As a professional woman, my perception and experience is that if organisations are committed to addressing the low levels of female representation in senior roles, they need to address both cultural and practical issues, with both issues bringing their own challenges. But I think there is an important starting point available.
In a recent Daily Telegraph article, PwC’s Gaenor Bagley talked about her organisation ‘recognising that we need to be braver about challenging our own business about why there aren’t more women looking to come through to partnership’. I was reminded of similar earlier debates about racial equality in the Metropolitan Police, when recruitment did not meet hoped for levels of diversity. While you can view such a debate at a statistical level (although doing so surely reduces the issue to one of compliance, which seems to rather miss the point), I wanted to change one word in Gaenor’s sentence: shouldn’t ‘looking’ really be ‘wanting’?

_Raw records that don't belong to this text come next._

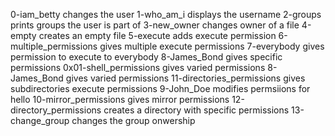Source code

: 0-iam_betty changes the user
1-who_am_i displays the username
2-groups prints groups the user is part of
3-new_owner changes owner of a file
4-empty creates an empty file
5-execute adds execute permission
6-multiple_permissions gives multiple execute permissions
7-everybody gives permission to execute to everybody
8-James_Bond gives specific permissions
0x01-shell_permissions gives varied permissions
8-James_Bond gives varied permissions
11-directories_permissions gives subdirectories execute permissions
9-John_Doe modifies permsiions for hello
10-mirror_permissions gives mirror permissions
12-directory_permissions creates a directory with specific permissions
13-change_group changes the group onwership
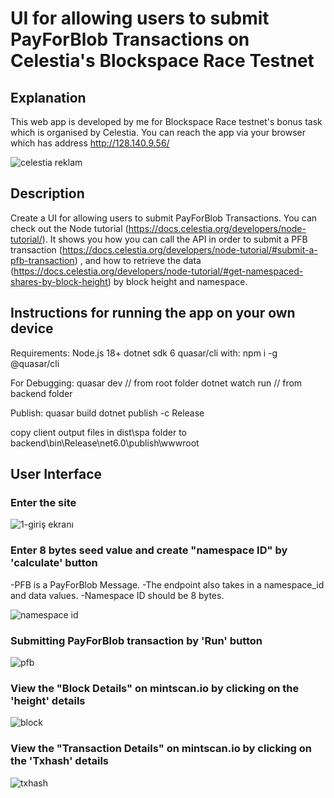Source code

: # UI for allowing users to submit PayForBlob Transactions on Celestia's Blockspace Race Testnet

## Explanation

This web app is developed by me for Blockspace Race testnet's bonus task which is organised by Celestia. You can reach the app via your browser which has address http://128.140.9.56/

![celestia reklam](https://github.com/timucinylmz/UX-PFB/assets/50196616/ac281673-7f78-41c6-9d64-ad318b6d1284)

## Description

Create a UI for allowing users to submit PayForBlob Transactions. You can check out the Node tutorial (https://docs.celestia.org/developers/node-tutorial/). It shows you how you can call the API in order to submit a PFB transaction (https://docs.celestia.org/developers/node-tutorial/#submit-a-pfb-transaction) , and how to retrieve the data (https://docs.celestia.org/developers/node-tutorial/#get-namespaced-shares-by-block-height) by block height and namespace.

## Instructions for running the app on your own device

Requirements: 
	Node.js 18+
	dotnet sdk 6
	quasar/cli with:
		npm i -g @quasar/cli


For Debugging:
	quasar dev // from root folder
	dotnet watch run // from backend folder

Publish:
	quasar build
	dotnet publish -c Release

copy client output files in dist\spa folder to backend\bin\Release\net6.0\publish\wwwroot

## User Interface
### Enter the site

![1-giriş ekranı](https://github.com/timucinylmz/UX-PFB/assets/50196616/7aa760be-409c-4f11-b2d4-7e8fd72e99d3)


### Enter 8 bytes seed value and create "namespace ID" by 'calculate' button
-PFB is a PayForBlob Message.
-The endpoint also takes in a namespace_id and data values.
-Namespace ID should be 8 bytes.

![namespace id](https://github.com/timucinylmz/UX-PFB/assets/50196616/0bfe2023-3fc2-4947-8e50-2709cd328a16)


### Submitting PayForBlob transaction by 'Run' button

![pfb](https://github.com/timucinylmz/UX-PFB/assets/50196616/9c1cb81a-5f49-404a-932c-cbe4dfa07392)


### View the "Block Details" on mintscan.io by clicking on the 'height' details

![block](https://github.com/timucinylmz/UX-PFB/assets/50196616/6c56c6a3-c771-45fa-af01-aa0ba123cb33)


### View the "Transaction Details" on mintscan.io by clicking on the 'Txhash' details

![txhash](https://github.com/timucinylmz/UX-PFB/assets/50196616/d6fd2e9b-53b0-490c-8989-824c36e7d365)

One solution – and Gaenor’s article is not long enough to explore this aspect of aspiration – is the visibility of female role models. Not only do they remain fewer and further between than might be desired but, as a working mother, they also only rarely provide models that I could achieve or identify with. Or that I might desire to. While I agree with Gaynor that there is a lingering culture of men promoting in their own image – and especially that work to challenge stereotyping is invaluable – countering this culture with what can sometimes look and feel like exceptionalism is only a partial (and hopefully interim) answer.
Her article mostly avoids practical issues, perhaps carefully or perhaps because their root causes lie beyond any individual organisation, but one in particular seemed conspicuously absent: childcare. While she writes about women being seen as ‘a more “risky” choice’, this is explained by their different leadership traits, differently displayed. As a woman – and as a human being and an employee – I’m heartened that gender-stereotyping is being challenged, but also wonder if tacitly labelling some leadership traits as ‘male’ or ‘female’ is a route to pursue. I would prefer a meritocratic approach grounded in empirical evidence, and one that promotes on real, demonstrated leadership ability or potential rather than secondary attributes.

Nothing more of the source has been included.